Speaking of dreary days...we finally caved in and turned on our furnace. We had originally set the goal of making it to November before we turned it on but lo and behold, we made it an entire week further before deciding that we had had enough of freezing fingers and toes and wearing hats to bed. Yes friends it is truly fall here in the pacific NW. I dare say it is even inching on towards winter.
In happiest of happy news I had a really great interview with a rural ambulance company yesterday. I walked in and the "boss lady" greeted me and took me to the classroom where there was another woman waiting for us. The BL then said "Ok, we're going to start of with a megacode. Just get things rolling from there." In paramedic speak megacode is the training drill where everything goes wrong and a patient is trying very hard to die on you and you are trying very hard, including using all of you drugs, electricity, breathing tubes and sphincter control, to keep them from staying dead. It is NOT my favorite thing. Anyway, she said that and I am reasonably certain I let out and audible "guhh". Very confidence inspiring, I know! The BL started laughing and said "No, No just kidding". I think I must have looked like I was about to throw up. You see, in "real life", and ACLS class, you usually have a little cheat sheet with the algorithms on it and you look at the patient, decided which of the three flavors of dead they are and you start down the appropriate pathway. I had NOTHING of the sort on my person and had gone a solid 3 months without much thinking about megacodes. I was a little unprepared to say the least. So, once my heart stopped beating so hard I was shaking and I calmed my gag reflex a bit, we started the interview.
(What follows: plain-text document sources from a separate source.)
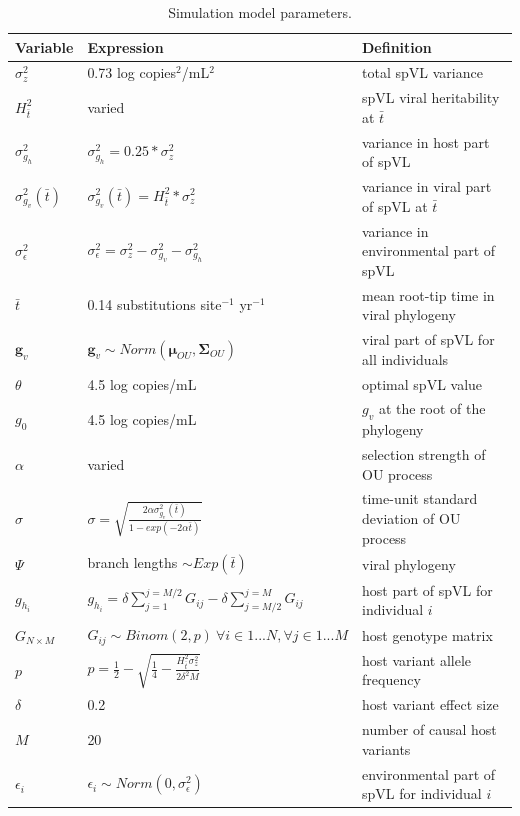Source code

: \documentclass[]{article}
\begin{document}
\begin{doublespace}
\begin{table}[H]
	\begin{tabular}{p{1.5cm}ll} \toprule 
		Variable & Expression & Definition \\ \midrule 
		$\sigma^2_z$ &  0.73 log copies$^{2}$/mL$^{2}$ & total spVL variance \\ 
		$H^2_{\bar{t}}$ & varied & spVL viral heritability at $\bar{t}$ \\
		$\sigma^2_{g_h}$ & $\sigma_{g_h}^2 = 0.25*\sigma_z^2$ & variance in host part of spVL \\
		$\sigma^2_{g_v}(\bar{t})$ & $\sigma^2_{g_{v}}(\bar{t}) = H^2_{\bar{t}}*\sigma_z^2$ & variance in viral part of spVL at $\bar{t}$ \\ 
		$\sigma^2_{\epsilon}$ & $\sigma_{\epsilon}^2 = \sigma_z^2 - \sigma^2_{g_v} - \sigma^2_{g_h}$ & variance in environmental part of spVL \\ 
		$\bar{t}$ & 0.14 substitutions site$^{-1}$ yr$^{-1}$ & mean root-tip time in viral phylogeny \\ 
		$\bm{g}_v$ & $\bm{g}_v \sim Norm(\bm{\mu}_{OU}, \boldsymbol{\Sigma}_{OU})$ & viral part of spVL for all individuals \\ 
		$\theta$ & 4.5 log copies/mL & optimal spVL value \\
		$g_{0}$ & 4.5 log copies/mL & $g_v$ at the root of the phylogeny  \\ 
		$\alpha$ & varied & selection strength of OU process \\ 
		$\sigma$ & $\sigma = \sqrt{\frac{2\alpha\sigma^2_{g_{v}}(\bar{t})}{1 - exp(-2\alpha\bar{t})}}$ & time-unit standard deviation of OU process \\ 
		$\Psi$ & branch lengths $\sim Exp(\bar{t})$ & viral phylogeny \\ 
		$g_{h_i}$ & $g_{h_i} = \delta \sum_{j = 1}^{j = M/2}{G_{ij}} - \delta \sum_{j = M/2}^{j = M}{G_{ij}}$ & host part of spVL for individual $i$ \\ 
		$G_{N \times M}$ & $G_{ij} \sim Binom(2, p)\ \forall i \in {1...N}, \forall j \in {1...M}$ & host genotype matrix \\
		$p$ & $p = \frac{1}{2} - \sqrt{\frac{1}{4} - \frac{H_{\bar{t}}^2\sigma^2_z}{2\delta^2M}}$ &  host variant allele frequency \\ 
		$\delta$ & 0.2 & host variant effect size \\ 
		$M$ & 20 & number of causal host variants \\ 
		$\epsilon_i$ & $ \epsilon_i \sim Norm(0, \sigma^2_{\epsilon})$ & environmental part of spVL for individual $i$ \\ \bottomrule 
	\end{tabular}
	\caption{Simulation model parameters.}
	\label{tab:sim-params}
\end{table}


\end{doublespace}
\end{document}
The interview went well, there were only a few moments where I felt like my mouth was moving and I wasn't quite sure what I had already said and what I was about to say. There was some quick thinking going on. Not that I was being untruthful, but there were questions I had not anticipated and thus, I had to think quickly a few times to answer them in a thoughtful, put together manner. I was feeling like things were going pretty well when the question of "how would you get patient so and so to go to the hospital with you if he didn't want to go but was probably having a heart attack?" I stepped back and said "I would look around his environment and see what I could find. Does he have children?, a wife? a pack of buddies he goes fishing with? Does he seem to have anything he really cares about? Once I find that thing, I will lean on that emotional connection. "Sir, you seem to have a lot of folks who care about you. I don't think you want to worry them like this. Let's get you checked out so you can get back to your grand kids (or whatever)". It was that answer that caused the change in the BL's language. She stopped saying "If you come to work here" and started saying "when you start". It was very subtle and I am not sure if she even noticed she was saying it but it shifted. I was IN! The interview ended with her telling me that the process was going to take some time and not to freak out or become discouraged. Also, that I am coming on as several folks are leaving or dropping down to fewer hours to have babies so it will be a rather dynamic schedule. I don't even care! I have an in and that is all I needed. I drove home very happy.